Here are the records. Write out exactly the lines between the one holding "Project is written" and the one holding "## Analysis steps", inclusive.

[[ DATA LISTING open ]]

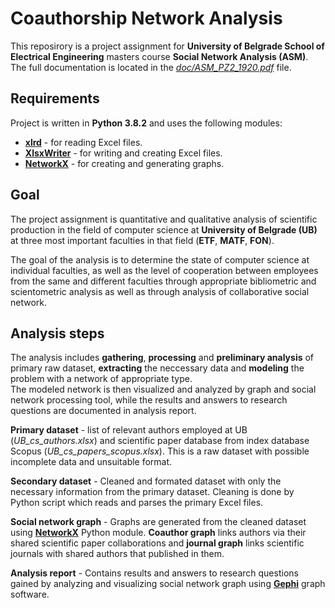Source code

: # Coauthorship Network Analysis

This reposirory is a project assignment for **University of Belgrade School of Electrical Engineering** masters course **Social Network Analysis (ASM)**. The full documentation is located in the [*doc/ASM_PZ2_1920.pdf*](doc/ASM_PZ2_1920.pdf) file.

## Requirements
Project is written in **Python 3.8.2** and uses the following modules:
* [**xlrd**](https://xlrd.readthedocs.io/en/latest/) - for reading Excel files.
* [**XlsxWriter**](https://xlsxwriter.readthedocs.io/) - for writing and creating Excel files.
* [**NetworkX**](https://networkx.github.io/) - for creating and generating graphs.

## Goal

The project assignment is quantitative and qualitative analysis of scientific production in the field of computer science at **University of Belgrade (UB)** at three most important faculties in that field (**ETF**, **MATF**, **FON**).

The goal of the analysis is to determine the state of computer science at individual faculties, as well as the level of cooperation between employees from the same and different faculties through appropriate bibliometric and scientometric analysis as well as through analysis of collaborative social network.

## Analysis steps

The analysis includes **gathering**, **processing** and **preliminary analysis** of primary raw dataset, **extracting** the neccessary data and **modeling** the problem with a network of appropriate type. <br>
The modeled network is then visualized and analyzed by graph and social network processing tool, while the results and answers to research questions are documented in analysis report.

**Primary dataset** - list of relevant authors employed at UB (*UB_cs_authors.xlsx*) and scientific paper database from index database Scopus (*UB_cs_papers_scopus.xlsx*). This is a raw dataset with possible incomplete data and unsuitable format.

**Secondary dataset** - Cleaned and formated dataset with only the necessary information from the primary dataset. Cleaning is done by Python script which reads and parses the primary Excel files.

**Social network graph** - Graphs are generated from the cleaned dataset using [**NetworkX**](https://networkx.github.io/documentation/stable/) Python module. **Coauthor graph** links authors via their shared scientific paper collaborations and **journal graph** links scientific journals with shared authors that published in them.

**Analysis report** - Contains results and answers to research questions gained by analyzing and visualizing social network graph using [**Gephi**](https://gephi.org/) graph software.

[[ DATA LISTING closed ]]

#### YOUR SOLUTION:
Project is written in **Python 3.8.2** and uses the following modules:
* [**xlrd**](https://xlrd.readthedocs.io/en/latest/) - for reading Excel files.
* [**XlsxWriter**](https://xlsxwriter.readthedocs.io/) - for writing and creating Excel files.
* [**NetworkX**](https://networkx.github.io/) - for creating and generating graphs.

## Goal

The project assignment is quantitative and qualitative analysis of scientific production in the field of computer science at **University of Belgrade (UB)** at three most important faculties in that field (**ETF**, **MATF**, **FON**).

The goal of the analysis is to determine the state of computer science at individual faculties, as well as the level of cooperation between employees from the same and different faculties through appropriate bibliometric and scientometric analysis as well as through analysis of collaborative social network.

## Analysis steps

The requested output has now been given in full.